Italian pianist and composer

Lucia Contini Anselmi (15 October 1876 - after 1913) was an Italian pianist and composer.

== Life ==
She was born on 15 October 1876 in Vercelli, Piedmont. was an Italian pianist and composer. She studied piano with Giovanni Sgambati and composition with Alessandro Parisotti at the Conservatory in Rome. After completing her studies, she toured as a concert pianist in Italy and overseas. She received a gold medal for her piano work Ludentia at the International Competition for Composers at Perugia in 1913. Contini Anselmi's fame allowed her a personal reception by Queen Margherita of Italy.

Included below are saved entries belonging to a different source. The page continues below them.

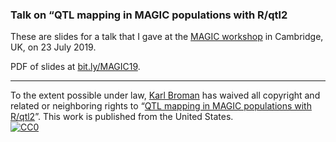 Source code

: ### Talk on &ldquo;QTL mapping in MAGIC populations with R/qtl2


These are slides for a talk that I gave at the [MAGIC
workshop](http://mtweb.cs.ucl.ac.uk/mus/www/MAGICdiverse/MAGIC_workshop.htm)
in Cambridge, UK, on 23 July 2019.

PDF of slides at [bit.ly/MAGIC19](https://bit.ly/MAGIC19).

---

To the extent possible under law,
[Karl Broman](https://github.com/kbroman)
has waived all copyright and related or neighboring rights to
&ldquo;[QTL mapping in MAGIC populations with R/qtl2](https://github.com/kbroman/Talk_MAGIC2019)&rdquo;.
This work is published from the United States.
<br/>
[![CC0](https://i.creativecommons.org/p/zero/1.0/88x31.png)](https://creativecommons.org/publicdomain/zero/1.0/)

Contini Anselmi composed more than thirty works, mostly for piano but also eight for orchestra, three for violin and piano. She also composed a ballet, Driadi e satiri (Dryads and Satyrs), and an operetta, La Sponda Magica (The Magic Shore), a fairy opera in three acts. She published a treatise in 1908 Della tecnica per l'esecuzione della musica sul pianoforte e sua interpretazione (On the technique of performing music on the piano and its interpretation).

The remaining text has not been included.